- _WHAT THE TASK REQUIRES_
Within the listing below, locate all lines containing the word "until". Copy each one.

START EXCERPTED RECORDS

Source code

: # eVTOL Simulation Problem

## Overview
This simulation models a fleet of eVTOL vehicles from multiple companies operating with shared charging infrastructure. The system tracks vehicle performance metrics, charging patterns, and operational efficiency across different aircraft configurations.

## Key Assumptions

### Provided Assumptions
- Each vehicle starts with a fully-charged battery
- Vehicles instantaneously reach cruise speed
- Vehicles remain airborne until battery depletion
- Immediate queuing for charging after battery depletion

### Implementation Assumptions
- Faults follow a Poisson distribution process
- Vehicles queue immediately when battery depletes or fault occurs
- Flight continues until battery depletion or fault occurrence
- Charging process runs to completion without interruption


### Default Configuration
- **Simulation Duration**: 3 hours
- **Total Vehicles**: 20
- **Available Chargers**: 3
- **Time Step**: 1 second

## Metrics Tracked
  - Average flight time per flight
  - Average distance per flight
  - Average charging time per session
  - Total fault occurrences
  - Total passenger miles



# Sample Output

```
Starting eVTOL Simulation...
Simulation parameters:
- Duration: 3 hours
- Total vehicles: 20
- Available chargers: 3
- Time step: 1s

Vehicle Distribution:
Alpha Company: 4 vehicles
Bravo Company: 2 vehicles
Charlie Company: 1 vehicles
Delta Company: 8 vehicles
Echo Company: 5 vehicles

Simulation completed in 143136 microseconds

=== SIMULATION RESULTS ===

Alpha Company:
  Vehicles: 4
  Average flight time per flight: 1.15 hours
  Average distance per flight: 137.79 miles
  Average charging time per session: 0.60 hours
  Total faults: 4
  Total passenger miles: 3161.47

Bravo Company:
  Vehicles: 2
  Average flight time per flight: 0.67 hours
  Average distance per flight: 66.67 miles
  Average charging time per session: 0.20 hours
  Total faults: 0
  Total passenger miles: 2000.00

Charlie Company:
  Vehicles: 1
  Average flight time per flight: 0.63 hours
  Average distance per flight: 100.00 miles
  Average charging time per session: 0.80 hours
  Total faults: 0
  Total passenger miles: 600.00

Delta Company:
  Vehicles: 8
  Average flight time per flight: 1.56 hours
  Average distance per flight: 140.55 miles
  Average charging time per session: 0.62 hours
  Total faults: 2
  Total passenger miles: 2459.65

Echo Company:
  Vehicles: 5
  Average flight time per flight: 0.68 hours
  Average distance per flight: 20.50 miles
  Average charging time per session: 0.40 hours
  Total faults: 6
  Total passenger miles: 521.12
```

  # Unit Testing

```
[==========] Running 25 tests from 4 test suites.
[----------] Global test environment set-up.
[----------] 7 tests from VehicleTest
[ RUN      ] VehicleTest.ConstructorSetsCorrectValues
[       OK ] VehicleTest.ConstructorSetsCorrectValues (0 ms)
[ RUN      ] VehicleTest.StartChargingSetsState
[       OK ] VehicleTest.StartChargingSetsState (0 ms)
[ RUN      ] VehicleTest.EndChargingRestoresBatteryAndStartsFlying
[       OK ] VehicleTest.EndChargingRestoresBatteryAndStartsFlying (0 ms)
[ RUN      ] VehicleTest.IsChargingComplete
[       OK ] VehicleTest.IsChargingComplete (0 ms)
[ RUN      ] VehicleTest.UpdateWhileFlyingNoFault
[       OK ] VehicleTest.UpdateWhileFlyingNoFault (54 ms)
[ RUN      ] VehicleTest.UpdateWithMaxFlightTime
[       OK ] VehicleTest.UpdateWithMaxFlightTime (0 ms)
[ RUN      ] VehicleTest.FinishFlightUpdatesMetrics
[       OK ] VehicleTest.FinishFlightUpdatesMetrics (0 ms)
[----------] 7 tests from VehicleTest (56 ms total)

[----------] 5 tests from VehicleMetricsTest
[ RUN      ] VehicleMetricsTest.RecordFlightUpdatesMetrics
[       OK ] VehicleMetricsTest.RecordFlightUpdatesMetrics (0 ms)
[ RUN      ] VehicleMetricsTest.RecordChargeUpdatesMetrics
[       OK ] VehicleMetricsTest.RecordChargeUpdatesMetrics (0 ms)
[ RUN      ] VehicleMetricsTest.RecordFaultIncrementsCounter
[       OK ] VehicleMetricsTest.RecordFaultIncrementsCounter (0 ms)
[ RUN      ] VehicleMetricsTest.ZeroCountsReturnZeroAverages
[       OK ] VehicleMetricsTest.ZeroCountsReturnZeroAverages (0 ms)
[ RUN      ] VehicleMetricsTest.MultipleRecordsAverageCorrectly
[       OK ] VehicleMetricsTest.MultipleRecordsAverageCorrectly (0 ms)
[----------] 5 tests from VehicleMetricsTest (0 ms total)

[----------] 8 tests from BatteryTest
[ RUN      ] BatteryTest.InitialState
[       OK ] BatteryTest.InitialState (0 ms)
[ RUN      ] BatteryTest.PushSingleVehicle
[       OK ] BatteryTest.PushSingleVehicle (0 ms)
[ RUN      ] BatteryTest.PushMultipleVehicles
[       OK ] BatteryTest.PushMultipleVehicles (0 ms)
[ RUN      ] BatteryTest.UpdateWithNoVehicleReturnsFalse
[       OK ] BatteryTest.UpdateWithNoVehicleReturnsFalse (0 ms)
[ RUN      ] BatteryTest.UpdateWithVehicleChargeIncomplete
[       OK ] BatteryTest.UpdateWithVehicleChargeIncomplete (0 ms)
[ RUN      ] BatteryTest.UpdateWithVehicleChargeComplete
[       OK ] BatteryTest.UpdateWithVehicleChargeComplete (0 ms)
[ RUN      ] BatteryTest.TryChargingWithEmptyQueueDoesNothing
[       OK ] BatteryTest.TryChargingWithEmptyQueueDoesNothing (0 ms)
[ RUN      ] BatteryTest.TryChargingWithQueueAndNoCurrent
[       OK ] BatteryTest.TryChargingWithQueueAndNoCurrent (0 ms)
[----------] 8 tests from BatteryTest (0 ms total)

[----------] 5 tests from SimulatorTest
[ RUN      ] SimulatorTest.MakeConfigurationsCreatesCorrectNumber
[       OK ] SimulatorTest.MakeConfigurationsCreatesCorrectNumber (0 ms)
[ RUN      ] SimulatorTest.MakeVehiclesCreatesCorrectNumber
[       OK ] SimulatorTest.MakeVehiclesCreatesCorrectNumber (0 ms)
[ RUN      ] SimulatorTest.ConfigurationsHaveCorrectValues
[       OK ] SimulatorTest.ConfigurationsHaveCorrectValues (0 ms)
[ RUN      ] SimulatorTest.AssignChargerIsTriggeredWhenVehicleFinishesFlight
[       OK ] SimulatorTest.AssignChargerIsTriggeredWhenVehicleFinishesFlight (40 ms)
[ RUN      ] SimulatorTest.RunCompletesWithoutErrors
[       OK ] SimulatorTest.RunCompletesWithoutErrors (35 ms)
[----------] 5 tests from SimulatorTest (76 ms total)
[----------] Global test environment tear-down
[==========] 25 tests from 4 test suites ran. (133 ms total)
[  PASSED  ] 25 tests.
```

END EXCERPTED RECORDS

- _RESPONSE FOR THIS EXERCISE_
- Vehicles remain airborne until battery depletion
- Flight continues until battery depletion or fault occurrence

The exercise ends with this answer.